By editorial board • 

Marginalizing the opposition also marginalizes Democracy

It was the best of sessions; it was the worst of sessions.

It was the best in the view of Democratic Party partisans and the public employee unions that bankrolled them to 60 percent supermajorities in November. Unchecked by meaningful opposition, they rode roughshod over the objections from January to June.

The party’s environmental forces suffered a searing setback when cap and trade, the centerpiece of their legislative agenda, fell short in the session’s dying days. However, they were rewarded with lesser spoils, including new restrictions on oil transport and diesel emissions 

Ironically, the unraveling of cap and trade is actually attributable to the closeted opposition of three Democrats, not the dramatic walkout by 11 Republicans. The votes just weren’t there in the Senate, despite its 18-12 Democratic slant.

On the other side of the aisle, the business community emerged bruised and battered. As a result, it’s facing more of the two elements it most dislikes in life — regulation and taxation. It can take consolation only in the cap and trade collapse, which may amount to a fleeting reprieve if Gov. Kate Brown resorts to executive action, as threatened.

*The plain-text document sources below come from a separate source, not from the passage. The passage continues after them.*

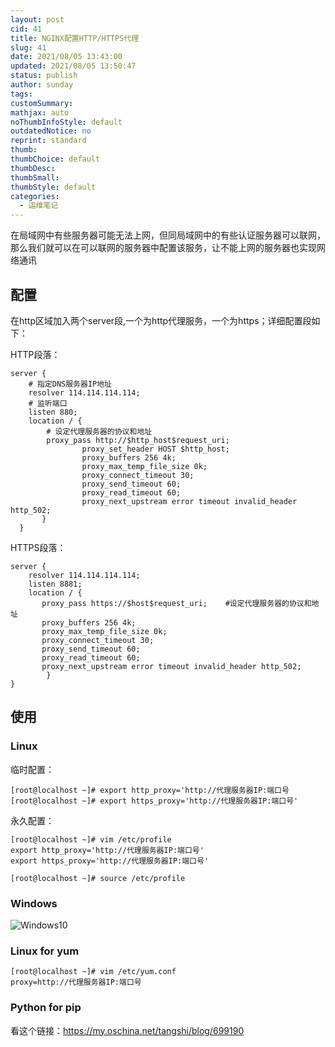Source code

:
 ```yaml
---
layout: post
cid: 41
title: NGINX配置HTTP/HTTPS代理
slug: 41
date: 2021/08/05 13:43:00
updated: 2021/08/05 13:50:47
status: publish
author: sunday
tags: 
customSummary: 
mathjax: auto
noThumbInfoStyle: default
outdatedNotice: no
reprint: standard
thumb: 
thumbChoice: default
thumbDesc: 
thumbSmall: 
thumbStyle: default
categories:
  - 运维笔记
---
```


在局域网中有些服务器可能无法上网，但同局域网中的有些认证服务器可以联网，那么我们就可以在可以联网的服务器中配置该服务，让不能上网的服务器也实现网络通讯 <!--more-->

## 配置

在http区域加入两个server段,一个为http代理服务，一个为https；详细配置段如下：

HTTP段落：

    server {
        # 指定DNS服务器IP地址
        resolver 114.114.114.114;
        # 监听端口
        listen 880;
        location / {
            # 设定代理服务器的协议和地址
            proxy_pass http://$http_host$request_uri;
                    proxy_set_header HOST $http_host;
                    proxy_buffers 256 4k;
                    proxy_max_temp_file_size 0k;
                    proxy_connect_timeout 30;
                    proxy_send_timeout 60;
                    proxy_read_timeout 60;
                    proxy_next_upstream error timeout invalid_header http_502;
           }
      }

HTTPS段落：

    server {
        resolver 114.114.114.114;
        listen 8881;
        location / {
           proxy_pass https://$host$request_uri;    #设定代理服务器的协议和地址
           proxy_buffers 256 4k;
           proxy_max_temp_file_size 0k;
           proxy_connect_timeout 30;
           proxy_send_timeout 60;
           proxy_read_timeout 60;
           proxy_next_upstream error timeout invalid_header http_502;
            }
    }

## 使用

### Linux

临时配置：

    [root@localhost ~]# export http_proxy='http://代理服务器IP:端口号 
    [root@localhost ~]# export https_proxy='http://代理服务器IP:端口号'

永久配置：

    [root@localhost ~]# vim /etc/profile
    export http_proxy='http://代理服务器IP:端口号'
    export https_proxy='http://代理服务器IP:端口号'
    
    [root@localhost ~]# source /etc/profile


### Windows
![Windows10][1]

### Linux for yum

    [root@localhost ~]# vim /etc/yum.conf
    proxy=http://代理服务器IP:端口号


### Python for pip

看这个链接：https://my.oschina.net/tangshi/blog/699190


  [1]: https://oss.itan90.cn/out_pic/2022-07-20/I8xKIT.jpg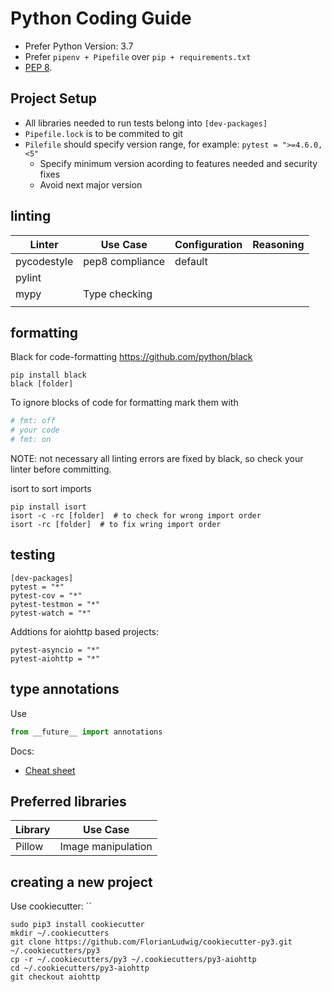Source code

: # Python Coding Guide


 * Prefer Python Version: 3.7
 * Prefer `pipenv + Pipefile` over `pip + requirements.txt`
 * [PEP 8](https://www.python.org/dev/peps/pep-0008/).


## Project Setup

 *  All libraries needed to run tests belong into `[dev-packages]`
 * `Pipefile.lock` is to be commited to git
 * `Pilefile` should specify version range, for example: `pytest = ">=4.6.0,<5"`
   * Specify minimum version acording to features needed and security fixes
   * Avoid next major version


## linting

| Linter      | Use Case        | Configuration | Reasoning |
|-------------|-----------------|---------------|-----------|
| pycodestyle | pep8 compliance | default       |           |
| pylint      |                 |               |           |
| mypy        | Type checking   |               |           |
|             |                 |               |           |


## formatting

Black for code-formatting
https://github.com/python/black

```
pip install black
black [folder]
```

To ignore blocks of code for formatting mark them with
```python
# fmt: off
# your code
# fmt: on
```

NOTE: not necessary all linting errors are fixed by black, so check your linter before committing.


isort to sort imports

```
pip install isort
isort -c -rc [folder]  # to check for wrong import order
isort -rc [folder]  # to fix wring import order
```


## testing

```
[dev-packages]
pytest = "*"
pytest-cov = "*"
pytest-testmon = "*"
pytest-watch = "*"
```

Addtions for aiohttp based projects:
```
pytest-asyncio = "*"
pytest-aiohttp = "*"
```

## type annotations

Use
```python
from __future__ import annotations
```

Docs:

 * [Cheat sheet](https://mypy.readthedocs.io/en/latest/cheat_sheet_py3.html)

## Preferred libraries


Library | Use Case
--------|--------------------
Pillow  | Image manipulation


## creating a new project

  Use cookiecutter: ``

```
sudo pip3 install cookiecutter
mkdir ~/.cookiecutters
git clone https://github.com/FlorianLudwig/cookiecutter-py3.git ~/.cookiecutters/py3
cp -r ~/.cookiecutters/py3 ~/.cookiecutters/py3-aiohttp
cd ~/.cookiecutters/py3-aiohttp
git checkout aiohttp
```
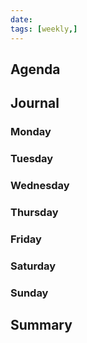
 ```yaml
---
date: 
tags: [weekly,]
---
```


## Agenda

## Journal
### Monday
### Tuesday
### Wednesday
### Thursday
### Friday
### Saturday
### Sunday

## Summary
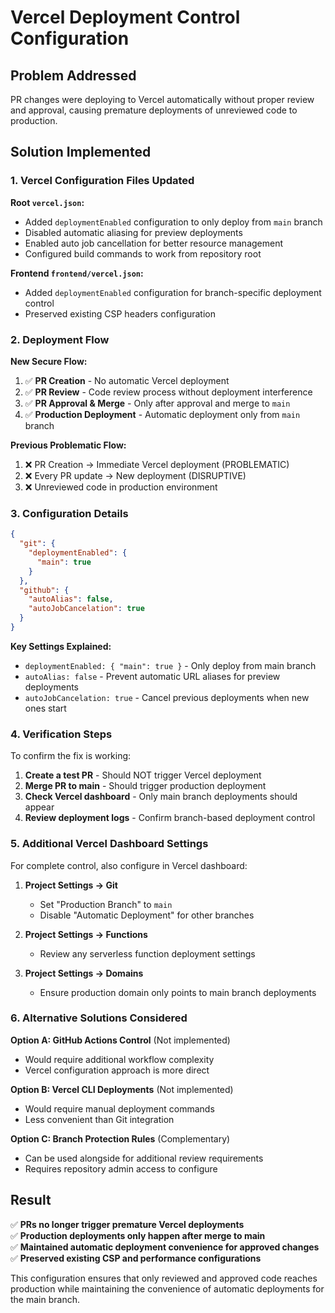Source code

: # Vercel Deployment Control Configuration

## Problem Addressed
PR changes were deploying to Vercel automatically without proper review and approval, causing premature deployments of unreviewed code to production.

## Solution Implemented

### 1. Vercel Configuration Files Updated

**Root `vercel.json`:**
- Added `deploymentEnabled` configuration to only deploy from `main` branch
- Disabled automatic aliasing for preview deployments
- Enabled auto job cancellation for better resource management
- Configured build commands to work from repository root

**Frontend `frontend/vercel.json`:**
- Added `deploymentEnabled` configuration for branch-specific deployment control
- Preserved existing CSP headers configuration

### 2. Deployment Flow

**New Secure Flow:**
1. ✅ **PR Creation** - No automatic Vercel deployment
2. ✅ **PR Review** - Code review process without deployment interference  
3. ✅ **PR Approval & Merge** - Only after approval and merge to `main`
4. ✅ **Production Deployment** - Automatic deployment only from `main` branch

**Previous Problematic Flow:**
1. ❌ PR Creation → Immediate Vercel deployment (PROBLEMATIC)
2. ❌ Every PR update → New deployment (DISRUPTIVE)
3. ❌ Unreviewed code in production environment

### 3. Configuration Details

```json
{
  "git": {
    "deploymentEnabled": {
      "main": true
    }
  },
  "github": {
    "autoAlias": false,
    "autoJobCancelation": true
  }
}
```

**Key Settings Explained:**
- `deploymentEnabled: { "main": true }` - Only deploy from main branch
- `autoAlias: false` - Prevent automatic URL aliases for preview deployments  
- `autoJobCancelation: true` - Cancel previous deployments when new ones start

### 4. Verification Steps

To confirm the fix is working:

1. **Create a test PR** - Should NOT trigger Vercel deployment
2. **Merge PR to main** - Should trigger production deployment  
3. **Check Vercel dashboard** - Only main branch deployments should appear
4. **Review deployment logs** - Confirm branch-based deployment control

### 5. Additional Vercel Dashboard Settings

For complete control, also configure in Vercel dashboard:

1. **Project Settings → Git**
   - Set "Production Branch" to `main`
   - Disable "Automatic Deployment" for other branches
   
2. **Project Settings → Functions**  
   - Review any serverless function deployment settings

3. **Project Settings → Domains**
   - Ensure production domain only points to main branch deployments

### 6. Alternative Solutions Considered

**Option A: GitHub Actions Control** (Not implemented)
- Would require additional workflow complexity
- Vercel configuration approach is more direct

**Option B: Vercel CLI Deployments** (Not implemented)  
- Would require manual deployment commands
- Less convenient than Git integration

**Option C: Branch Protection Rules** (Complementary)
- Can be used alongside for additional review requirements
- Requires repository admin access to configure

## Result

✅ **PRs no longer trigger premature Vercel deployments**  
✅ **Production deployments only happen after merge to main**  
✅ **Maintained automatic deployment convenience for approved changes**  
✅ **Preserved existing CSP and performance configurations**

This configuration ensures that only reviewed and approved code reaches production while maintaining the convenience of automatic deployments for the main branch.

Marginalized by the Legislature’s Democratic leadership, Republicans staged a pair of walkouts, one aimed at a new business tax designed to funnel $2 billion a biennium into public school coffers, the other at a cap and trade bill they felt would strangle resource industries and raise fuel prices without delivering anything tangible.

But the general public actually suffered most at the hands of the Democratic juggernaut, because legislators didn’t just refuse to listen to the GOP and allied forces, they refused to listed to anyone. 

Allowing affected parties and interested citizens a say is designed to identify weaknesses, head off unintended results and build a broader buy-in. A hallmark of democracy, it has served us well throughout history.

But it appeared this year that the dominant party had already worked out the details in closed-door sessions with lobby allies, to the point it was unwilling to address concerns or forge compromises. When it secured the votes, which it generally did, it was relentless in sweeping aside all objections.

Often, public hearings were reduced to little more that a procedural box that had to be checked. Buoyed by their big majorities, legislative leaders didn’t think they needed to listen to anyone outside the echo chamber of their own inner circle.

In the short run, that’s a strategy for flawed legislation and increased resort to the blunt sword of the initiative process. In the long run, it’s a recipe for erosion of political support, trust in government and faith in the process.

Residents of the sagebrush counties to the east and timber counties to the south have traditionally felt most aggrieved, and nothing served to change that this session. They suffered even at the hands of Republicans, who seemed more intent scoring points on vaccines and gun rights than helping rural constituents protect vital resource industry jobs.

We wouldn’t have minded seeing this session capped and traded.